We bought this kiko/boer nanny on Oct. 24 2012. Her name is sunshine. The guy we got her from kept her in the same pen with his Billy so assumed she was bred when we got her. She in the last few weeks has suddenly "blew up" and her udders are slowly but surely starting to get bigger. Her backside is very swollen and buldging. I haven't noticed any discharge.She is very skittish and will allow me to feel her ligaments only when she is eating. They feel alot more loose than our other girls but they are still there. So I'm thinking maybe we will FINALLY get a sweet baby (or maybe 2) the end of Feb or around the first of March. What does everyone think? We are new goat parents!


----------



## ogfabby (Jan 3, 2013)

I say around 2 weeks. Her "pooch" will get a really open look to it and udder may or may not fill a good bit more before she has them. Discharge, well, she may or may not have it right before....


----------



## boyd59 (Jan 19, 2013)

What should I have on hand just in case of any complains? We have a friend who has raised goats for many years who never touches them. He lets them do their thing on their own but I've read on here so much about how important it is to make sure they get adequate colostrum during the first few hours and Lauri syrup and all kinds of vitamins and minerals. And if mom doesn't nurse don't use replacers use whole cows milk and this and that....sorry I'm on new goat mommy over load!! Lol I'm just worried I won't know what to do if something goes wrong :\


----------



## boyd59 (Jan 19, 2013)

Complications* and kayro* syrup


----------



## nancy d (Oct 5, 2007)

My guess is 2 or 3 weeks. What is Lauri syrup?
The best thing you can do is just be patient (can I preach to the choir here as I wait for a football team to rock out of a huge doe any year now)
Most of the time does do just fine & kids are up rooting for the teat in no time.


----------



## ogfabby (Jan 3, 2013)

I feed a good quality alfalfa hay and grain for goats. Give her a cd&t vacc ASAP, and a dose of selenium/vit e gel (both from Jeffers). 

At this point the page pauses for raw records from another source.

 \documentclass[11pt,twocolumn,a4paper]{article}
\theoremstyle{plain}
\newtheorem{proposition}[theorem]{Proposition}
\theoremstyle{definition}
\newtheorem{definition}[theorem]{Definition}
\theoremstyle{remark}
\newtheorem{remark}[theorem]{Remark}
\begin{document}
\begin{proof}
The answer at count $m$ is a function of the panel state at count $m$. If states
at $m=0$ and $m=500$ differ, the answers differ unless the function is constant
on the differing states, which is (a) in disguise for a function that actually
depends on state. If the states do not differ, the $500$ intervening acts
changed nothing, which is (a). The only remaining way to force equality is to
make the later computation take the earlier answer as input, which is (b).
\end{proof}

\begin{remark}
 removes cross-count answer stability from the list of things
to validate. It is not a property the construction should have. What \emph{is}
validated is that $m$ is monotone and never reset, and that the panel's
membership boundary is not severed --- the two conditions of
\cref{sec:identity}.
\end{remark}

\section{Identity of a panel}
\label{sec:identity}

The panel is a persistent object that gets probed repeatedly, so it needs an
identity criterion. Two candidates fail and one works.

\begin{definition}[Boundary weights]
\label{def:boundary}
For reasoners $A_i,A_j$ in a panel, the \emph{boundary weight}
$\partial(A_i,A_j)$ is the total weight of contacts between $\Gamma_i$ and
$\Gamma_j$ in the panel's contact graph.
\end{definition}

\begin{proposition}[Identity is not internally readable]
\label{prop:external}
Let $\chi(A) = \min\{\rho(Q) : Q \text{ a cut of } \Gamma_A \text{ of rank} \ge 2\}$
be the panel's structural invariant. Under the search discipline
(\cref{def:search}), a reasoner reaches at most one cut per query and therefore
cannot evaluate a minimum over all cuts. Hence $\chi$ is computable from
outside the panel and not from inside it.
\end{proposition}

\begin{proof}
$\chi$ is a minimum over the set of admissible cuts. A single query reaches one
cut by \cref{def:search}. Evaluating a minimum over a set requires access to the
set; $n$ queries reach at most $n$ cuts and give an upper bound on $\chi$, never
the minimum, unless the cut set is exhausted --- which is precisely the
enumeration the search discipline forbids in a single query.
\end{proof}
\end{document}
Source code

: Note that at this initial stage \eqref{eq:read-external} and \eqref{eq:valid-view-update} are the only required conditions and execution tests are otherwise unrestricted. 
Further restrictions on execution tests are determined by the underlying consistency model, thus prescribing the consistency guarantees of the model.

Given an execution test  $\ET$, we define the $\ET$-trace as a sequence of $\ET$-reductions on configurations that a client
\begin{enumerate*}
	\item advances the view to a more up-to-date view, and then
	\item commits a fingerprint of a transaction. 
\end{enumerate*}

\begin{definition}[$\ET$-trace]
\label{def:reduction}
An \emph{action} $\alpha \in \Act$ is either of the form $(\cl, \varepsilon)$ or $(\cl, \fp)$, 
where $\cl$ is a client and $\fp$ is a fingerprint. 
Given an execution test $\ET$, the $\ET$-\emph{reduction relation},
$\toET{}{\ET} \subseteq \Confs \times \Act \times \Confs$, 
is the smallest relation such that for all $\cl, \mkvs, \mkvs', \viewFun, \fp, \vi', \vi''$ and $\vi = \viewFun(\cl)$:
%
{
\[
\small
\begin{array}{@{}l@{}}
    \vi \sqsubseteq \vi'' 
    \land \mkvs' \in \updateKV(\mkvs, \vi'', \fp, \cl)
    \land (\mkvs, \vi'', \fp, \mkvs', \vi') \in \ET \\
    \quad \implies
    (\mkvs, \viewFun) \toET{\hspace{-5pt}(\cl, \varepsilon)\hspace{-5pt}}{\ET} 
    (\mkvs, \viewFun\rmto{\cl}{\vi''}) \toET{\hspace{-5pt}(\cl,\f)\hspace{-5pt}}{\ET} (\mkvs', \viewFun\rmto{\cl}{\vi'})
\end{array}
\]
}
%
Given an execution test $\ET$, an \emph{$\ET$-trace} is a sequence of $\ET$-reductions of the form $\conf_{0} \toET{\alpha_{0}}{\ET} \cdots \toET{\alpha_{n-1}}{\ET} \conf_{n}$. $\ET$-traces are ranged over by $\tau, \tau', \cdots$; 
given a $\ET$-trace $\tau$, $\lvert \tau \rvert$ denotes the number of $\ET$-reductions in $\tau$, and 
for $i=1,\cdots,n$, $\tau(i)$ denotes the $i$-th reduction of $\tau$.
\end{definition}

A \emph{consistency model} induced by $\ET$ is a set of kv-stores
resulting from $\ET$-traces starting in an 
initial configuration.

Make sure and have iodine and dental floss (to tie umbilical cords), molasses (to add to water after birth), and calcium drench never hurts (follow label instructions).

For possible emergency: a tube for tube feeding (Jeffers), colostrum replacer, fortified vit b complex, penn g or combi pen, dextrose, corn oil, lubricant, and a kid nipple or two.

I would deworm mom with valbazen ASAP after birth to help with post preg worm overload. 

Honestly, I RARELY have to intervene and I almost never have issues. They are great about doing everything wo interference. I would have these things on hand just in case though. Better safe than sorry.

Most important: a big bottle of wine for yourself once it is all over!


----------



## boyd59 (Jan 19, 2013)

Ogfabby you're my new best friend! THANKS SO MUCH 
I think its safe to say you've done this once or twice!


----------



## ogfabby (Jan 3, 2013)

No problem!!


----------



## boyd59 (Jan 19, 2013)

sunshine has some discharge going on today. think this may be her plug?


----------



## boyd59 (Jan 19, 2013)

sunshine on 2.18.13


----------



## sweetgoats (Oct 18, 2007)

See how her tail is over to the right side? That is what all my does tail did when their ligs were gone. The reason is the ligs are gone so there is nothing there to hold the tail up straight. Have you noticed if her tail is always like that or just happened?

 Make sure you have if you can get them OB gloves for livestock. I had them JUST IN CASE, I had to go in, otherwise you have to run in, get warm soapy clean water to wash your hands off to make sure they are clean.

 I always have a nasal Aspirator on hand (like you get from the hospital for a newborn baby), it is great to help suck the fluids out of their mouths and nose. I always did it but it is not necessary. Just helps to clear things out.

 I stopped the dental floss, it was more work than it was worth, I would hold the babies umbilical cord next to their body, and with he longer cord, put it between my thumb and index finger and with my nail shred the cord, then dip it in like Iodine if you have it or betadine. I did the betadine for three day just because it is not as strong as iodine. 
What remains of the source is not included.